What are your thoughts on the reorganization?
Also, in my previous post when I made mention to the example in part 4, I had taken the code where the results are summed together and put that into a task as well…just experimenting with the scheduler. That’s how I ran into the issue of Grandparent, Parent, Children relationship.
Ah, I can see why your new code works, and the old probably didn’t. The FinishTask function posted on the blog unfortunately had a subtle data race which I introduced because I simplified the code too much for the blog. I’ve updated the code for FinishTask() accordingly, it now is race-free.
The old code had a data race between decrementing task->m_openTasks and comparing it with zero a few lines later. If any other thread executed a child task in the meantime, task->m_openTasks would also get decremented, leading to wrong comparison results and subsequently wrongly returned tasks, basically breaking the system.
Eventhough you don’t use a local variable for storing the result in your new implementation, it now works because you use the return value of the decrement operator directly for the comparison.

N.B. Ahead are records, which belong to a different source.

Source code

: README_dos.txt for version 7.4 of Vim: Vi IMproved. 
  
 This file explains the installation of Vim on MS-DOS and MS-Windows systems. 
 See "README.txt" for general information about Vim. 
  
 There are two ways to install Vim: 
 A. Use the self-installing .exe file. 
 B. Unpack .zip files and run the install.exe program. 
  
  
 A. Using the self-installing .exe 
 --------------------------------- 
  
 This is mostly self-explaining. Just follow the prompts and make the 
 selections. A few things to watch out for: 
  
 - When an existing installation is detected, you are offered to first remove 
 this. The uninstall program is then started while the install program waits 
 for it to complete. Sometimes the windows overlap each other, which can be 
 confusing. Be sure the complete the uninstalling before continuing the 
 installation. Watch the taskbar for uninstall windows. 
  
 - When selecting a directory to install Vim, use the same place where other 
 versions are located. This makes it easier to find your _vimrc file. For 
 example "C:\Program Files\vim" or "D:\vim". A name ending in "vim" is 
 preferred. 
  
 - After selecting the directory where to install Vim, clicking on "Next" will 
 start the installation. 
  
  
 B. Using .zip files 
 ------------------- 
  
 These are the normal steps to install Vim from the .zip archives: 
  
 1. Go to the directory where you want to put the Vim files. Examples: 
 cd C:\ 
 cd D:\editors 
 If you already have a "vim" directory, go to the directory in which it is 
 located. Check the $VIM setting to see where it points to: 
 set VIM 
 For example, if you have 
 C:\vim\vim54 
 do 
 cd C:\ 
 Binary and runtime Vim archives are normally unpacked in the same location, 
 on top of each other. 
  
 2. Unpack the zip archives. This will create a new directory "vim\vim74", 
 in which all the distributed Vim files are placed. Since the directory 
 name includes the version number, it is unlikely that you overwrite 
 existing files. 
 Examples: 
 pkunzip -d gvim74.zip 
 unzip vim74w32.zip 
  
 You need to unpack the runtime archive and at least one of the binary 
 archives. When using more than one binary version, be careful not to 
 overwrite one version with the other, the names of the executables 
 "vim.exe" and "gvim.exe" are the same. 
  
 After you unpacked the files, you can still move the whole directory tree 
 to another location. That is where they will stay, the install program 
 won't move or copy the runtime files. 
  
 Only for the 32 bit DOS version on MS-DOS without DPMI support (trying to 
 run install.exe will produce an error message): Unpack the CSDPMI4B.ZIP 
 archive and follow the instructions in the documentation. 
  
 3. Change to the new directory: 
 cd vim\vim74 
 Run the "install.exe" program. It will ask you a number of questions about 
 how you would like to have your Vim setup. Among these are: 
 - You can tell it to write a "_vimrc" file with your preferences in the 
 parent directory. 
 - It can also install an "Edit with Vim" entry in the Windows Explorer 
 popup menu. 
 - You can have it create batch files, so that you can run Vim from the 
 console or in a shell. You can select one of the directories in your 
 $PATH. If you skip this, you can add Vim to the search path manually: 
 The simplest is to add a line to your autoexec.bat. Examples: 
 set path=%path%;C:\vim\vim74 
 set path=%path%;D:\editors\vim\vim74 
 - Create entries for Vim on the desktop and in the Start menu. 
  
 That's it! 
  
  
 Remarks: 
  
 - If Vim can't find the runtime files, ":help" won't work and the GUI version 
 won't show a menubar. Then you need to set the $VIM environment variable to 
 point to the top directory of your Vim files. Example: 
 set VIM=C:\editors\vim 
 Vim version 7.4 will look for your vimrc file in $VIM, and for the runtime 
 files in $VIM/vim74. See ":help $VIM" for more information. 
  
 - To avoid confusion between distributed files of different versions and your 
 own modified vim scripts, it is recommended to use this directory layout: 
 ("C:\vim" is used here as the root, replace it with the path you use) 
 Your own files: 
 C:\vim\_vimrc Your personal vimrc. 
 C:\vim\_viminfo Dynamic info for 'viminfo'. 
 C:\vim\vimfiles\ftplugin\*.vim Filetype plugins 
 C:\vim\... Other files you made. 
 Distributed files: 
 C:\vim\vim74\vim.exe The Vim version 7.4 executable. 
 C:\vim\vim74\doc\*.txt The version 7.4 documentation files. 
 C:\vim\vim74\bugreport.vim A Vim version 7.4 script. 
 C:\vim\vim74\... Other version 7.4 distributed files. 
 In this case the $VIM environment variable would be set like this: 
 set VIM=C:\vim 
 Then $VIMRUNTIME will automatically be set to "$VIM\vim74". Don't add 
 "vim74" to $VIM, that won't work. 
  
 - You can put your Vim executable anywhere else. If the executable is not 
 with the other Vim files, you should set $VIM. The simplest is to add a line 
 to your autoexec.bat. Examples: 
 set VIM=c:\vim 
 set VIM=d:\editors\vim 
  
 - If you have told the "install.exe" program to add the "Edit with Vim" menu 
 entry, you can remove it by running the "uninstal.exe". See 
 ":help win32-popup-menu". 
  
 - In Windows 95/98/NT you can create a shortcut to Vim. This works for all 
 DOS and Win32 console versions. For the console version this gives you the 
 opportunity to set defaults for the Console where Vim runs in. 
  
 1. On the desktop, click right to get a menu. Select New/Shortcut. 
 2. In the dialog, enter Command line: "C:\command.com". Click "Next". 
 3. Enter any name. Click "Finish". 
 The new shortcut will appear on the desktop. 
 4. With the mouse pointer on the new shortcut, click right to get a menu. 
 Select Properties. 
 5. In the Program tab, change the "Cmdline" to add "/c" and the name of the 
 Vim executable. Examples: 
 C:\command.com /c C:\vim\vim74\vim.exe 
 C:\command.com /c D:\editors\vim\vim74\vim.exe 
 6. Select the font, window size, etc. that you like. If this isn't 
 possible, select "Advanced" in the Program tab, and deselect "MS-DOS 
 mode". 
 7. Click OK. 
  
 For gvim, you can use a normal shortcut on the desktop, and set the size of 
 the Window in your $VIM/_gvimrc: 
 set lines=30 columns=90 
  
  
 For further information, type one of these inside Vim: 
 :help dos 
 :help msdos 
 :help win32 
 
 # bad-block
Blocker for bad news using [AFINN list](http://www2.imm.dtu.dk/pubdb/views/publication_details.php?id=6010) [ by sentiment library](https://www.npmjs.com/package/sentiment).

As I said, lots of pitfalls to watch out for
.
Say that A is the parent of B, which is in turn the parent of C. Is it possible that WorkOnTask is issued with tasks B. Finding that it isn’t ready, it calls HelpWithWork. HelpWithWork pulls A from the queue and calls WorkOnTask with A. Again, finding that it isn’t ready, it calls HelpWithWork once more. This time HelpWithWork pulls C from the queue. The subsequent call to WorkOnTask is able to complete C. It then returns to the most recent WorkOnTask, which is handling A. A is not finished because B is not finished. B has already been pulled out of the queue, but can’t be worked on until the WorkOnTask handling A has returned.
Is this an unforseen problem? Or have I missed something that would prevent this from happening?
No, you didn’t miss anything. Quite the opposite!
How such situations are handled depends a bit on how HelpWithWork() (and GetAvailableTask()) are implemented. GetAvailableTask() could be implemented so that it only returns tasks which can be run right now.
In my implementation, I actually have an additional queue of what I call open tasks. Whenever a task gets queued which cannot be run immediately (because it has dependencies or other child tasks), it gets added to this queue. Other tasks are run right away. Additionally, Work() is modified so that after a task has been worked upon, the thread tries to queue any of the open tasks, because they might now be able to run. Furthermore, while waiting on a task to be finished, the thread also tries to queue any of the open tasks.
This automatically handles the situation you described. There must always be a thread who pulls the last remaining, open task from the queue, even if it’s maybe the one and only task all others depend upon. As soon as that thread has finished working on that task, all the others will be able to run automatically.